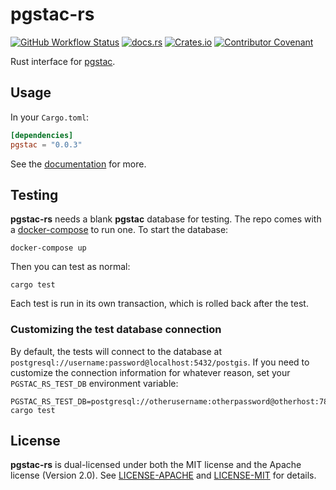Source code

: # pgstac-rs

[![GitHub Workflow Status](https://img.shields.io/github/actions/workflow/status/gadomski/pgstac-rs/ci.yml?branch=main&style=for-the-badge)](https://github.com/gadomski/pgstac-rs/actions/workflows/ci.yml)
[![docs.rs](https://img.shields.io/docsrs/pgstac?style=for-the-badge)](https://docs.rs/pgstac/latest/pgstac/)
[![Crates.io](https://img.shields.io/crates/v/pgstac?style=for-the-badge)](https://crates.io/crates/pgstac)
[![Contributor Covenant](https://img.shields.io/badge/Contributor%20Covenant-2.1-4baaaa.svg?style=for-the-badge)](./CODE_OF_CONDUCT)

Rust interface for [pgstac](https://github.com/stac-utils/pgstac).

## Usage

In your `Cargo.toml`:

```toml
[dependencies]
pgstac = "0.0.3"
```

See the [documentation](https://docs.rs/pgstac) for more.

## Testing

**pgstac-rs** needs a blank **pgstac** database for testing.
The repo comes with a [docker-compose](./docker-compose.yml) to run one.
To start the database:

```shell
docker-compose up
```

Then you can test as normal:

```shell
cargo test
```

Each test is run in its own transaction, which is rolled back after the test.

### Customizing the test database connection

By default, the tests will connect to the database at `postgresql://username:password@localhost:5432/postgis`.
If you need to customize the connection information for whatever reason, set your `PGSTAC_RS_TEST_DB` environment variable:

```shell
PGSTAC_RS_TEST_DB=postgresql://otherusername:otherpassword@otherhost:7822/otherdbname cargo test
```

## License

**pgstac-rs** is dual-licensed under both the MIT license and the Apache license (Version 2.0).
See [LICENSE-APACHE](./LICENSE-APACHE) and [LICENSE-MIT](./LICENSE-MIT) for details.
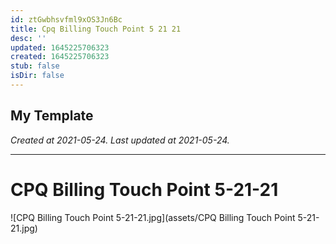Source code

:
 ```yaml
---
id: ztGwbhsvfml9xOS3Jn6Bc
title: Cpq Billing Touch Point 5 21 21
desc: ''
updated: 1645225706323
created: 1645225706323
stub: false
isDir: false
---
```

My Template
---

_Created at 2021-05-24._
_Last updated at 2021-05-24._




---

# CPQ Billing Touch Point 5-21-21


![CPQ Billing Touch Point 5-21-21.jpg](assets/CPQ Billing Touch Point 5-21-21.jpg)

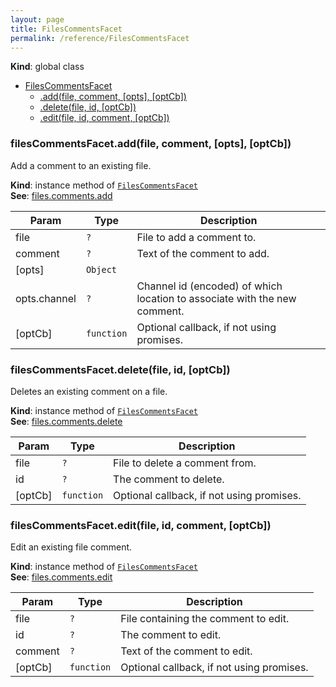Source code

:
 ```yaml
---
layout: page
title: FilesCommentsFacet
permalink: /reference/FilesCommentsFacet
---
```

**Kind**: global class  

* [FilesCommentsFacet](#FilesCommentsFacet)
    * [.add(file, comment, [opts], [optCb])](#FilesCommentsFacet+add)
    * [.delete(file, id, [optCb])](#FilesCommentsFacet+delete)
    * [.edit(file, id, comment, [optCb])](#FilesCommentsFacet+edit)

<a name="FilesCommentsFacet+add"></a>

### filesCommentsFacet.add(file, comment, [opts], [optCb])
Add a comment to an existing file.

**Kind**: instance method of <code>[FilesCommentsFacet](#FilesCommentsFacet)</code>  
**See**: [files.comments.add](https://api.slack.com/methods/files.comments.add)  

| Param | Type | Description |
| --- | --- | --- |
| file | <code>?</code> | File to add a comment to. |
| comment | <code>?</code> | Text of the comment to add. |
| [opts] | <code>Object</code> |  |
| opts.channel | <code>?</code> | Channel id (encoded) of which location to associate with the new   comment. |
| [optCb] | <code>function</code> | Optional callback, if not using promises. |

<a name="FilesCommentsFacet+delete"></a>

### filesCommentsFacet.delete(file, id, [optCb])
Deletes an existing comment on a file.

**Kind**: instance method of <code>[FilesCommentsFacet](#FilesCommentsFacet)</code>  
**See**: [files.comments.delete](https://api.slack.com/methods/files.comments.delete)  

| Param | Type | Description |
| --- | --- | --- |
| file | <code>?</code> | File to delete a comment from. |
| id | <code>?</code> | The comment to delete. |
| [optCb] | <code>function</code> | Optional callback, if not using promises. |

<a name="FilesCommentsFacet+edit"></a>

### filesCommentsFacet.edit(file, id, comment, [optCb])
Edit an existing file comment.

**Kind**: instance method of <code>[FilesCommentsFacet](#FilesCommentsFacet)</code>  
**See**: [files.comments.edit](https://api.slack.com/methods/files.comments.edit)  

| Param | Type | Description |
| --- | --- | --- |
| file | <code>?</code> | File containing the comment to edit. |
| id | <code>?</code> | The comment to edit. |
| comment | <code>?</code> | Text of the comment to edit. |
| [optCb] | <code>function</code> | Optional callback, if not using promises. |

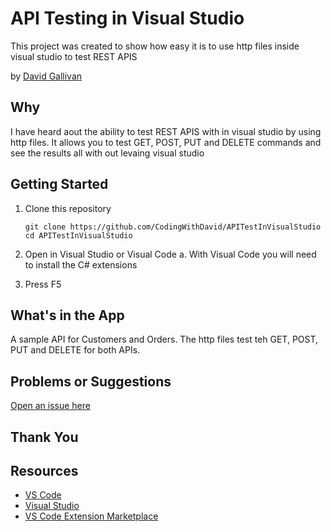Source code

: # API Testing in Visual Studio

This project was created to show how easy it  is to use http files inside visual studio to test REST APIS

by [David Gallivan](http://twitter.com/CodingwithDavid)


## Why

I have heard aout the ability to test REST APIS with in visual studio by using http files.  It allows you to test GET, POST, PUT and DELETE commands and see the results all with out levaing visual studio

## Getting Started

1. Clone this repository

   ```Command Line
   git clone https://github.com/CodingWithDavid/APITestInVisualStudio
   cd APITestInVisualStudio
   ```

1.	Open in Visual Studio or Visual Code
a.	With Visual Code you will need to install the C# extensions
2.	Press F5

## What's in the App

A sample API for Customers and Orders.  The http files test teh GET, POST, PUT and DELETE for both APIs.

## Problems or Suggestions

[Open an issue here](https://github.com/CodingWithDavid/APITestInVisualStudio/issues)

## Thank You


## Resources

- [VS Code](https://code.visualstudio.com)
- [Visual Studio]( https://visualstudio.microsoft.com/)
- [VS Code Extension Marketplace](https://marketplace.visualstudio.com/vscode)

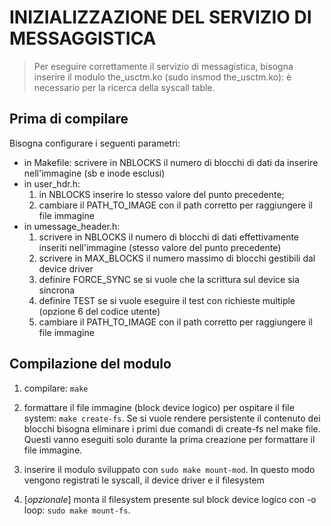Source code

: # INIZIALIZZAZIONE DEL SERVIZIO DI MESSAGGISTICA

> Per eseguire correttamente il servizio di messagistica, bisogna inserire il modulo the_usctm.ko (sudo insmod the_usctm.ko): è necessario per la ricerca della syscall table.

## Prima di compilare
Bisogna configurare i seguenti parametri:
* in Makefile: scrivere in NBLOCKS il numero di blocchi di dati da inserire nell'immagine (sb e inode esclusi)
* in user_hdr.h: 
  1) in NBLOCKS inserire lo stesso valore del punto precedente;
  2) cambiare il PATH_TO_IMAGE con il path corretto per raggiungere il file immagine
* in umessage_header.h: 
  1) scrivere in NBLOCKS il numero di blocchi di dati effettivamente inseriti nell'immagine (stesso valore del punto precedente)
  2) scrivere in MAX_BLOCKS il numero massimo di blocchi gestibili dal device driver
  3) definire FORCE_SYNC se si vuole che la scrittura sul device sia sincrona
  4) definire TEST se si vuole eseguire il test con richieste multiple (opzione 6 del codice utente)
  5) cambiare il PATH_TO_IMAGE con il path corretto per raggiungere il file immagine



## Compilazione del modulo

1) compilare: 
        ```make```
2) formattare il file immagine (block device logico) per ospitare il file system: ```make create-fs```.
    Se si vuole rendere persistente il contenuto dei blocchi bisogna eliminare i primi due comandi di create-fs nel make file. Questi vanno eseguiti solo durante la prima creazione per formattare il file immagine.


3) inserire il modulo sviluppato con ```sudo make mount-mod```. In questo modo vengono registrati le syscall, il device driver e il filesystem
4) [_opzionale_] monta il filesystem presente sul block device logico con -o loop: ```sudo make mount-fs```.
***
Write the records out again in full, exactly, and skip every picture.

Completed task:
Source code

: # pgstac-rs

[![GitHub Workflow Status](https://img.shields.io/github/actions/workflow/status/gadomski/pgstac-rs/ci.yml?branch=main&style=for-the-badge)](https://github.com/gadomski/pgstac-rs/actions/workflows/ci.yml)
[![docs.rs](https://img.shields.io/docsrs/pgstac?style=for-the-badge)](https://docs.rs/pgstac/latest/pgstac/)
[![Crates.io](https://img.shields.io/crates/v/pgstac?style=for-the-badge)](https://crates.io/crates/pgstac)
[![Contributor Covenant](https://img.shields.io/badge/Contributor%20Covenant-2.1-4baaaa.svg?style=for-the-badge)](./CODE_OF_CONDUCT)

Rust interface for [pgstac](https://github.com/stac-utils/pgstac).

## Usage

In your `Cargo.toml`:

```toml
[dependencies]
pgstac = "0.0.3"
```

See the [documentation](https://docs.rs/pgstac) for more.

## Testing

**pgstac-rs** needs a blank **pgstac** database for testing.
The repo comes with a [docker-compose](./docker-compose.yml) to run one.
To start the database:

```shell
docker-compose up
```

Then you can test as normal:

```shell
cargo test
```

Each test is run in its own transaction, which is rolled back after the test.

### Customizing the test database connection

By default, the tests will connect to the database at `postgresql://username:password@localhost:5432/postgis`.
If you need to customize the connection information for whatever reason, set your `PGSTAC_RS_TEST_DB` environment variable:

```shell
PGSTAC_RS_TEST_DB=postgresql://otherusername:otherpassword@otherhost:7822/otherdbname cargo test
```

## License

**pgstac-rs** is dual-licensed under both the MIT license and the Apache license (Version 2.0).
See [LICENSE-APACHE](./LICENSE-APACHE) and [LICENSE-MIT](./LICENSE-MIT) for details.
Source code

:
 ```yaml
---
id: ztGwbhsvfml9xOS3Jn6Bc
title: Cpq Billing Touch Point 5 21 21
desc: ''
updated: 1645225706323
created: 1645225706323
stub: false
isDir: false
---
```

My Template
---

_Created at 2021-05-24._
_Last updated at 2021-05-24._




---

# CPQ Billing Touch Point 5-21-21


![CPQ Billing Touch Point 5-21-21.jpg](assets/CPQ Billing Touch Point 5-21-21.jpg)

Source code

:
 ```yaml
---
layout: page
title: FilesCommentsFacet
permalink: /reference/FilesCommentsFacet
---
```

**Kind**: global class  

* [FilesCommentsFacet](#FilesCommentsFacet)
    * [.add(file, comment, [opts], [optCb])](#FilesCommentsFacet+add)
    * [.delete(file, id, [optCb])](#FilesCommentsFacet+delete)
    * [.edit(file, id, comment, [optCb])](#FilesCommentsFacet+edit)

<a name="FilesCommentsFacet+add"></a>

### filesCommentsFacet.add(file, comment, [opts], [optCb])
Add a comment to an existing file.

**Kind**: instance method of <code>[FilesCommentsFacet](#FilesCommentsFacet)</code>  
**See**: [files.comments.add](https://api.slack.com/methods/files.comments.add)  

| Param | Type | Description |
| --- | --- | --- |
| file | <code>?</code> | File to add a comment to. |
| comment | <code>?</code> | Text of the comment to add. |
| [opts] | <code>Object</code> |  |
| opts.channel | <code>?</code> | Channel id (encoded) of which location to associate with the new   comment. |
| [optCb] | <code>function</code> | Optional callback, if not using promises. |

<a name="FilesCommentsFacet+delete"></a>

### filesCommentsFacet.delete(file, id, [optCb])
Deletes an existing comment on a file.

**Kind**: instance method of <code>[FilesCommentsFacet](#FilesCommentsFacet)</code>  
**See**: [files.comments.delete](https://api.slack.com/methods/files.comments.delete)  

| Param | Type | Description |
| --- | --- | --- |
| file | <code>?</code> | File to delete a comment from. |
| id | <code>?</code> | The comment to delete. |
| [optCb] | <code>function</code> | Optional callback, if not using promises. |

<a name="FilesCommentsFacet+edit"></a>

### filesCommentsFacet.edit(file, id, comment, [optCb])
Edit an existing file comment.

**Kind**: instance method of <code>[FilesCommentsFacet](#FilesCommentsFacet)</code>  
**See**: [files.comments.edit](https://api.slack.com/methods/files.comments.edit)  

| Param | Type | Description |
| --- | --- | --- |
| file | <code>?</code> | File containing the comment to edit. |
| id | <code>?</code> | The comment to edit. |
| comment | <code>?</code> | Text of the comment to edit. |
| [optCb] | <code>function</code> | Optional callback, if not using promises. |

Source code

: # API Testing in Visual Studio

This project was created to show how easy it  is to use http files inside visual studio to test REST APIS

by [David Gallivan](http://twitter.com/CodingwithDavid)


## Why

I have heard aout the ability to test REST APIS with in visual studio by using http files.  It allows you to test GET, POST, PUT and DELETE commands and see the results all with out levaing visual studio

## Getting Started

1. Clone this repository

   ```Command Line
   git clone https://github.com/CodingWithDavid/APITestInVisualStudio
   cd APITestInVisualStudio
   ```

1.	Open in Visual Studio or Visual Code
a.	With Visual Code you will need to install the C# extensions
2.	Press F5

## What's in the App

A sample API for Customers and Orders.  The http files test teh GET, POST, PUT and DELETE for both APIs.

## Problems or Suggestions

[Open an issue here](https://github.com/CodingWithDavid/APITestInVisualStudio/issues)

## Thank You


## Resources

- [VS Code](https://code.visualstudio.com)
- [Visual Studio]( https://visualstudio.microsoft.com/)
- [VS Code Extension Marketplace](https://marketplace.visualstudio.com/vscode)

Source code

: # INIZIALIZZAZIONE DEL SERVIZIO DI MESSAGGISTICA

> Per eseguire correttamente il servizio di messagistica, bisogna inserire il modulo the_usctm.ko (sudo insmod the_usctm.ko): è necessario per la ricerca della syscall table.

## Prima di compilare
Bisogna configurare i seguenti parametri:
* in Makefile: scrivere in NBLOCKS il numero di blocchi di dati da inserire nell'immagine (sb e inode esclusi)
* in user_hdr.h: 
  1) in NBLOCKS inserire lo stesso valore del punto precedente;
  2) cambiare il PATH_TO_IMAGE con il path corretto per raggiungere il file immagine
* in umessage_header.h: 
  1) scrivere in NBLOCKS il numero di blocchi di dati effettivamente inseriti nell'immagine (stesso valore del punto precedente)
  2) scrivere in MAX_BLOCKS il numero massimo di blocchi gestibili dal device driver
  3) definire FORCE_SYNC se si vuole che la scrittura sul device sia sincrona
  4) definire TEST se si vuole eseguire il test con richieste multiple (opzione 6 del codice utente)
  5) cambiare il PATH_TO_IMAGE con il path corretto per raggiungere il file immagine



## Compilazione del modulo

1) compilare: 
        ```make```
2) formattare il file immagine (block device logico) per ospitare il file system: ```make create-fs```.
    Se si vuole rendere persistente il contenuto dei blocchi bisogna eliminare i primi due comandi di create-fs nel make file. Questi vanno eseguiti solo durante la prima creazione per formattare il file immagine.


3) inserire il modulo sviluppato con ```sudo make mount-mod```. In questo modo vengono registrati le syscall, il device driver e il filesystem
4) [_opzionale_] monta il filesystem presente sul block device logico con -o loop: ```sudo make mount-fs```.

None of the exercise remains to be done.